The answer must be an exact reproduction of the lines from the start of the records below through the line containing "储存内容的摘要(a directory or a file).", and nothing more.

INPUT FOR THIS TASK
------------------------------------------------------------

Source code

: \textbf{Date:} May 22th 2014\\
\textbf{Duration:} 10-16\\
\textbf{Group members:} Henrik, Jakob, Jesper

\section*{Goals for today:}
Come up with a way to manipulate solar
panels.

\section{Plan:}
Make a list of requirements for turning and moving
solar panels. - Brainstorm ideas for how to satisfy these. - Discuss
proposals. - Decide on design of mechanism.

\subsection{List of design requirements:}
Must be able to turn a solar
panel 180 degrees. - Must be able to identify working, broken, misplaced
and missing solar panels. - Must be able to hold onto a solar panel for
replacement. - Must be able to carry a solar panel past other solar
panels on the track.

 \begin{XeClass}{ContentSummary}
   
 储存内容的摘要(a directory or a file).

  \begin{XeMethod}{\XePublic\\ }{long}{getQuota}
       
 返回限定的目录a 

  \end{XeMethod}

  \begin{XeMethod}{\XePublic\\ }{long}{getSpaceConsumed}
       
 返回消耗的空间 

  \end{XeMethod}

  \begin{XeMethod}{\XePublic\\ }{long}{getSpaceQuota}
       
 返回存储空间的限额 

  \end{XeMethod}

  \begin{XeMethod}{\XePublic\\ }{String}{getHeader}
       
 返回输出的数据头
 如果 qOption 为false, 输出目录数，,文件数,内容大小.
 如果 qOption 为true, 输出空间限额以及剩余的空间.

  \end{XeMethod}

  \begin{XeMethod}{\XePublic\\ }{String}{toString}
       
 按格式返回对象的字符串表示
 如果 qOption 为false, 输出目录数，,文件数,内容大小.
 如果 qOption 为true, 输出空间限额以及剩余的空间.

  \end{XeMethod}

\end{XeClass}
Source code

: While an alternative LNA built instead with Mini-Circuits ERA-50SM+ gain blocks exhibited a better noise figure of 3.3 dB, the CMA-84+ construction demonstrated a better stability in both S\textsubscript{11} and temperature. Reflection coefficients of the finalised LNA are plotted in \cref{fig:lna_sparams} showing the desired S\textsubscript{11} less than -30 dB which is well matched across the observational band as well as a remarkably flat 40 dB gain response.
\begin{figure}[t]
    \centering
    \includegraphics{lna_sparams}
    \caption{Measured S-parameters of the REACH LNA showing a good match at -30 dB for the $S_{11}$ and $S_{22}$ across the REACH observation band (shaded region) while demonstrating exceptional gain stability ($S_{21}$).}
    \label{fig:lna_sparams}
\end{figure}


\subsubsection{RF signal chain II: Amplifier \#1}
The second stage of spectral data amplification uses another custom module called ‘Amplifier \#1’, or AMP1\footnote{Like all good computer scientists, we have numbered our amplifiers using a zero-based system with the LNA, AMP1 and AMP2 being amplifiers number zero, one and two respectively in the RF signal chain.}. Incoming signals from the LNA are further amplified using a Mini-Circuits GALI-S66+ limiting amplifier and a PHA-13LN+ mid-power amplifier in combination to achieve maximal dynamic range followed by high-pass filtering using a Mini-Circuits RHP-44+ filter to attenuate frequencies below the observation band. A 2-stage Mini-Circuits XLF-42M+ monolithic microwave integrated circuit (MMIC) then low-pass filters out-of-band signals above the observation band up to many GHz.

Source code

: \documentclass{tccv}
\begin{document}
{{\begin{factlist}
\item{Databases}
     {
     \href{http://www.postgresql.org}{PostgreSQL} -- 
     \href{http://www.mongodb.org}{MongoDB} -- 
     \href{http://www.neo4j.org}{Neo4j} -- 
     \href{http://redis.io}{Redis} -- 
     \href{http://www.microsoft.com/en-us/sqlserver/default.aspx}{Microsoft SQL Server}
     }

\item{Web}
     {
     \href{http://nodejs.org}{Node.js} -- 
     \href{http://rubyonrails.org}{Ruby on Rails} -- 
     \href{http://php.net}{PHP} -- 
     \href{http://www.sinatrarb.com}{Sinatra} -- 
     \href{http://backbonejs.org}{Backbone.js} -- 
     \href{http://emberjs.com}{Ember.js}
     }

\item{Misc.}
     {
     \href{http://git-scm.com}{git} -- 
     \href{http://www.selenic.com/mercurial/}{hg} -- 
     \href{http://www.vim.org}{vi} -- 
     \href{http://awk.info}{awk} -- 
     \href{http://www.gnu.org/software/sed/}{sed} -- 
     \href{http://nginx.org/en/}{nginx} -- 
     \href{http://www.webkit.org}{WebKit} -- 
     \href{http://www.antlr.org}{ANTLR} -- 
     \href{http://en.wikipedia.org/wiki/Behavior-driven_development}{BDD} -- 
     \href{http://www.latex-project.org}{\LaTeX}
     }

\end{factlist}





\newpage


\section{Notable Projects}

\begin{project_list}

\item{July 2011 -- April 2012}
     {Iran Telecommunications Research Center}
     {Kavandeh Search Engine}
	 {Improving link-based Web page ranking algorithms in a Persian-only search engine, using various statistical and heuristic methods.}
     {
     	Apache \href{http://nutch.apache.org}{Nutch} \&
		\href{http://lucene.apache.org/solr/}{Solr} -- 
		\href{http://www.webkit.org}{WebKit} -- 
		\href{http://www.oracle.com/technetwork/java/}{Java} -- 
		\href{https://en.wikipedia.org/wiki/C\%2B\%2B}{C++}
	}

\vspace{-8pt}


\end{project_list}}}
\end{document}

------------------------------------------------------------

FINISHED EXERCISE
Source code

: \textbf{Date:} May 22th 2014\\
\textbf{Duration:} 10-16\\
\textbf{Group members:} Henrik, Jakob, Jesper

\section*{Goals for today:}
Come up with a way to manipulate solar
panels.

\section{Plan:}
Make a list of requirements for turning and moving
solar panels. - Brainstorm ideas for how to satisfy these. - Discuss
proposals. - Decide on design of mechanism.

\subsection{List of design requirements:}
Must be able to turn a solar
panel 180 degrees. - Must be able to identify working, broken, misplaced
and missing solar panels. - Must be able to hold onto a solar panel for
replacement. - Must be able to carry a solar panel past other solar
panels on the track.

 \begin{XeClass}{ContentSummary}
   
 储存内容的摘要(a directory or a file).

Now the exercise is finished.